Teaching strat: Greatest common factor, same as before, including a notebook file that goes step by step through a problem like 8x^{3} – 6x^{2}, including a key slide where the terms are displayed as 2x^{2}*4x – 2x^{2}*3. I never, never, never write work out on slides because then I miss the opportunity to completely botch my algebra in front of the class and let kids see that it happens to the best of us, but THIS one I put on slides, step by freaking step because I do it on smartboard and on the second-to-last slide make sure the 2x^{2} tiles are grouped so that I can drag my finger and factor them out (more on this later). Lame, but whatever. Tablet-people, please just project Algebra Touch for that part.
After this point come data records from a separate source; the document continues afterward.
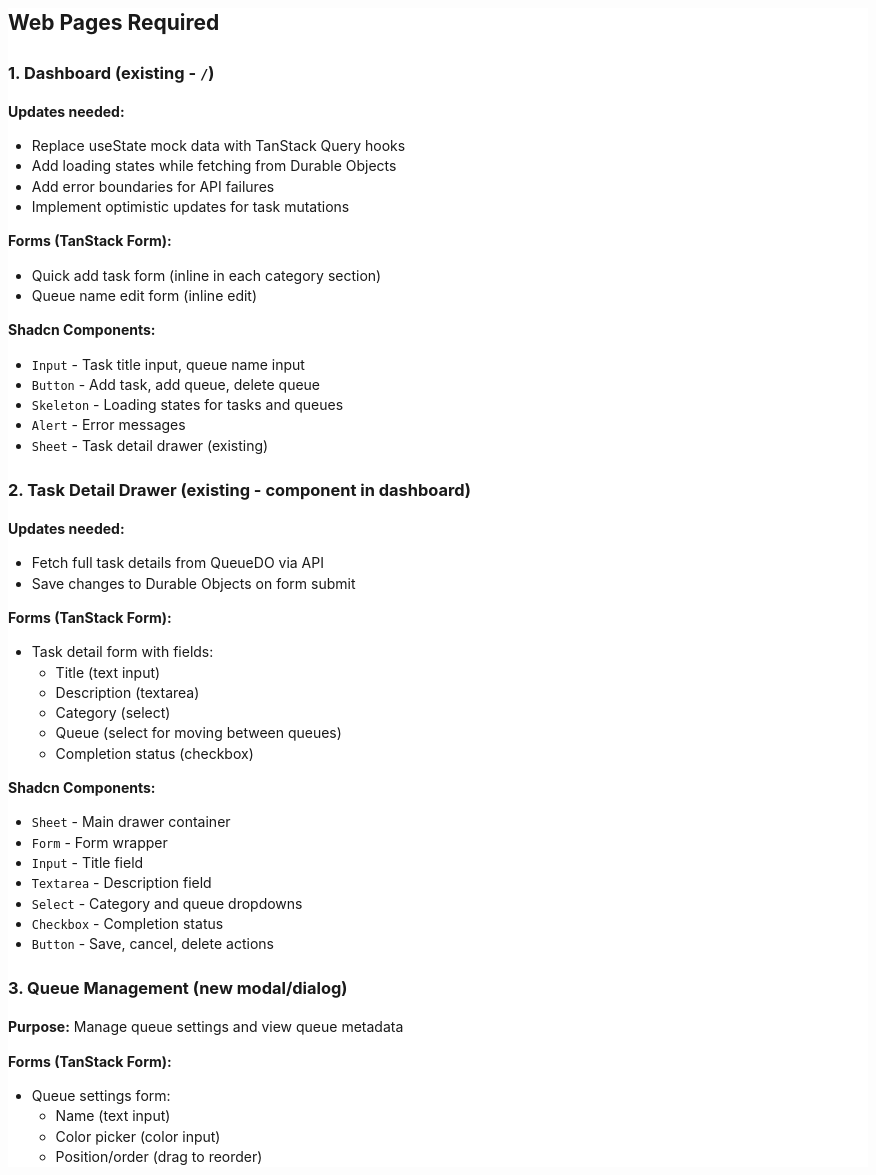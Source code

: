 ## Web Pages Required

### 1. Dashboard (existing - `/`)
**Updates needed:**
- Replace useState mock data with TanStack Query hooks
- Add loading states while fetching from Durable Objects
- Add error boundaries for API failures
- Implement optimistic updates for task mutations

**Forms (TanStack Form):**
- Quick add task form (inline in each category section)
- Queue name edit form (inline edit)

**Shadcn Components:**
- `Input` - Task title input, queue name input
- `Button` - Add task, add queue, delete queue
- `Skeleton` - Loading states for tasks and queues
- `Alert` - Error messages
- `Sheet` - Task detail drawer (existing)

### 2. Task Detail Drawer (existing - component in dashboard)
**Updates needed:**
- Fetch full task details from QueueDO via API
- Save changes to Durable Objects on form submit

**Forms (TanStack Form):**
- Task detail form with fields:
  - Title (text input)
  - Description (textarea)
  - Category (select)
  - Queue (select for moving between queues)
  - Completion status (checkbox)

**Shadcn Components:**
- `Sheet` - Main drawer container
- `Form` - Form wrapper
- `Input` - Title field
- `Textarea` - Description field
- `Select` - Category and queue dropdowns
- `Checkbox` - Completion status
- `Button` - Save, cancel, delete actions

### 3. Queue Management (new modal/dialog)
**Purpose:** Manage queue settings and view queue metadata

**Forms (TanStack Form):**
- Queue settings form:
  - Name (text input)
  - Color picker (color input)
  - Position/order (drag to reorder)
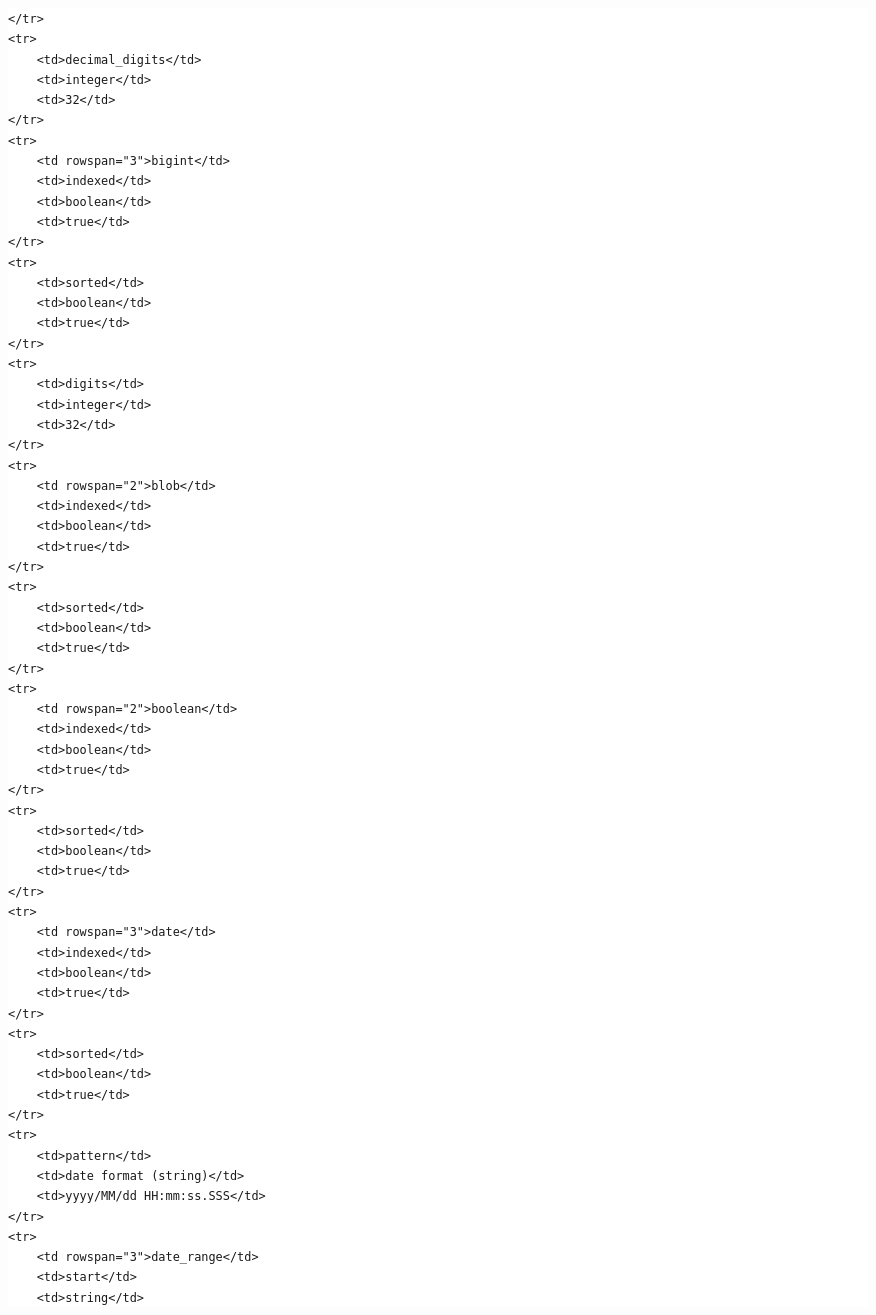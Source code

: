     </tr>
    <tr>
        <td>decimal_digits</td>
        <td>integer</td>
        <td>32</td>
    </tr>
    <tr>
        <td rowspan="3">bigint</td>
        <td>indexed</td>
        <td>boolean</td>
        <td>true</td>
    </tr>
    <tr>
        <td>sorted</td>
        <td>boolean</td>
        <td>true</td>
    </tr>
    <tr>
        <td>digits</td>
        <td>integer</td>
        <td>32</td>
    </tr>
    <tr>
        <td rowspan="2">blob</td>
        <td>indexed</td>
        <td>boolean</td>
        <td>true</td>
    </tr>
    <tr>
        <td>sorted</td>
        <td>boolean</td>
        <td>true</td>
    </tr>
    <tr>
        <td rowspan="2">boolean</td>
        <td>indexed</td>
        <td>boolean</td>
        <td>true</td>
    </tr>
    <tr>
        <td>sorted</td>
        <td>boolean</td>
        <td>true</td>
    </tr>
    <tr>
        <td rowspan="3">date</td>
        <td>indexed</td>
        <td>boolean</td>
        <td>true</td>
    </tr>
    <tr>
        <td>sorted</td>
        <td>boolean</td>
        <td>true</td>
    </tr>
    <tr>
        <td>pattern</td>
        <td>date format (string)</td>
        <td>yyyy/MM/dd HH:mm:ss.SSS</td>
    </tr>
    <tr>
        <td rowspan="3">date_range</td>
        <td>start</td>
        <td>string</td>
After some practice on that, I went straight into grouping four-term and five-term expressions with a common common factor. Stuff like 6a^{3} + 15a^{2} + 4a + 10. Before, these intimidate kids solely because they had more terms and we did them last. And always, the ones who were absent that day had tons of trouble catching up. But now, they are easy — just pull out the GCFs of each pair — 3a^{2}(2a + 5) + 2(2a + 5). Next comes the hard part and before, I thought it was my job to teach a bunch of tricks so that kids wouldn’t have to deal with the hard part, but guess what? THEY NEED TO UNDERSTAND THE HARD PART.

So we spent a ton of time on this, Socratic questioning-stylo^{f1}:

Etc. etc. until you get to the key insight that 2a + 5 is, at heart, just a number.

Now, depending on your students’ tolerance for this type of thing (which I call “sustained thought”), you can go in a few directions. I like substitution (or “chunking” in EDC-lingo — buy their books, srsly).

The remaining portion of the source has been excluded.